Acórdão nº 1071/16.3T8BRG.G1 de Tribunal da Relação de Guimarães, 31 de Março de 2022

Magistrado ResponsávelSANDRA MELO
Data da Resolução31 de Março de 2022
EmissorTribunal da Relação de Guimarães

Acordam, em conferência (após corridos os vistos legais) os Juízes da 3.ª Secção Cível do Tribunal da Relação de Guimarães*Acordam no Tribunal da Relação de Guimarães dados do processo Recorrente e Autora: - F. P., Réu e Recorridos: - A. M.

- -CASA AGRÍCOLA DA POÇA … S.A.

Apelação (em ação declarativa de condenação sob a forma de processo comum) I- Relatório A Autora pediu que seja declarado nulo o contrato de compra celebrado entre o 1º Réu e a 2ª Ré, pelo qual aquele declarou vender a esta uma fração autónoma que identifica.

Alegou, para tanto e em síntese, que nesse contrato, celebrado em 29 de maio de 2012, o 1º Réu não quis transmitir os bens e a 2º Ré não quis receber os referidos bens, não tendo existido qualquer pagamento de um preço; esta compra e venda serviu única e exclusivamente para que o prédio em causa deixasse de figurar na Competente Conservatória do Registo Predial em nome do aqui 1º Réu, impossibilitando o ingresso do ingressasse no património da Autora e do seu ex-marido.

Explanou, ainda, que em 18 de junho de 2002 a Autora e o aqui 1º Réu celebraram um contrato promessa de compra e venda, pelo qual o 1º Réu prometeu vender e a Autora prometeu comprar o prédio, declarando-se que o preço estava pago, conferindo-se integral quitação e apondo-se a cláusula da possibilidade da execução específica. O 1º Réu não quer agora celebrar, no entanto, o contrato prometido, pelo que a Autora intentou ação de execução específica dessa promessa, a qual corre seus termos, tendo sido no âmbito dessa ação que a Autora teve conhecimento do contrato de compra e venda cuja nulidade pretende que aqui seja declarada.

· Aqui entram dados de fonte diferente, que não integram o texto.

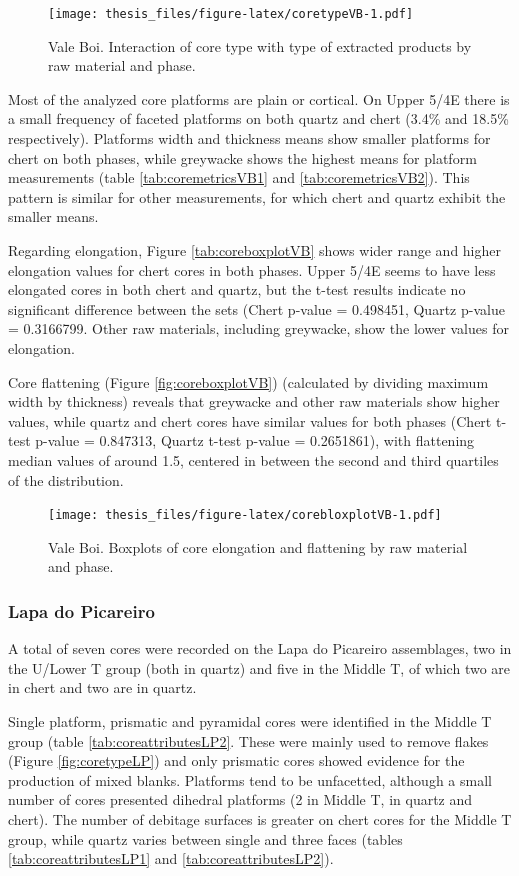 \documentclass[12pt,twoside]{reedthesis}
\begin{document}
\begin{figure}
\centering
\texttt{[image: thesis\_files/figure-latex/coretypeVB-1.pdf]}
\caption{\label{fig:coretypeVB}Vale Boi. Interaction of core type with type of extracted products by raw material and phase.}
\end{figure}
Most of the analyzed core platforms are plain or cortical. On Upper 5/4E there is a small frequency of faceted platforms on both quartz and chert (3.4\% and 18.5\% respectively). Platforms width and thickness means show smaller platforms for chert on both phases, while greywacke shows the highest means for platform measurements (table \ref{tab:coremetricsVB1} and \ref{tab:coremetricsVB2}). This pattern is similar for other measurements, for which chert and quartz exhibit the smaller means.

Regarding elongation, Figure \ref{tab:coreboxplotVB} shows wider range and higher elongation values for chert cores in both phases. Upper 5/4E seems to have less elongated cores in both chert and quartz, but the t-test results indicate no significant difference between the sets (Chert p-value = 0.498451, Quartz p-value = 0.3166799. Other raw materials, including greywacke, show the lower values for elongation.

Core flattening (Figure \ref{fig:coreboxplotVB}) (calculated by dividing maximum width by thickness) reveals that greywacke and other raw materials show higher values, while quartz and chert cores have similar values for both phases (Chert t-test p-value = 0.847313, Quartz t-test p-value = 0.2651861), with flattening median values of around 1.5, centered in between the second and third quartiles of the distribution.
\begin{figure}
\centering
\texttt{[image: thesis\_files/figure-latex/corebloxplotVB-1.pdf]}
\caption{\label{fig:corebloxplotVB}Vale Boi. Boxplots of core elongation and flattening by raw material and phase.}
\end{figure}
\hypertarget{lapa-do-picareiro-4}{%
\subsubsection{Lapa do Picareiro}\label{lapa-do-picareiro-4}}

A total of seven cores were recorded on the Lapa do Picareiro assemblages, two in the U/Lower T group (both in quartz) and five in the Middle T, of which two are in chert and two are in quartz.

Single platform, prismatic and pyramidal cores were identified in the Middle T group (table \ref{tab:coreattributesLP2}. These were mainly used to remove flakes (Figure \ref{fig:coretypeLP}) and only prismatic cores showed evidence for the production of mixed blanks. Platforms tend to be unfacetted, although a small number of cores presented dihedral platforms (2 in Middle T, in quartz and chert). The number of debitage surfaces is greater on chert cores for the Middle T group, while quartz varies between single and three faces (tables \ref{tab:coreattributesLP1} and \ref{tab:coreattributesLP2}).
\end{document}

Iniciou a petição inicial, no seu relato cronológico dos acontecimentos, afirmando que em 2000, o então casal formado pela Autora e o ex-marido, porque este se encontrava contumaz, e não podia adquirir bens imóveis, havia solicitado ao aqui 1º Réu, amigo de longa data, que figurasse (apenas formalmente) como comprador numa escritura de compra e venda da referida fração, a qual foi celebrada em 29/02/2000. Em 2002, a Autora, o ex-marido e o 1.º R. decidiram celebrar o suprarreferido contrato-promessa de compra e venda sobre o referido prédio, por forma a repor a verdade jurídica da situação da fração autónoma e conferir alguma segurança à posição da Autora.

O 1º Réu apresentou contestação. Em súmula, invocou a ilegitimidade da Autora e impugnou a simulação do contrato de compra e venda celebrado com a 2ª Ré, negando, por remissão para o artigo 64º da petição inicial que “O que o 1º Réu e a 2º Ré pretenderam foi obstar a que o prédio referido em 1. ingressasse no património da Autora” e requereu a condenação da A. como litigante de má fé em multa e indemnização a seu favor não inferior a €2.000,00.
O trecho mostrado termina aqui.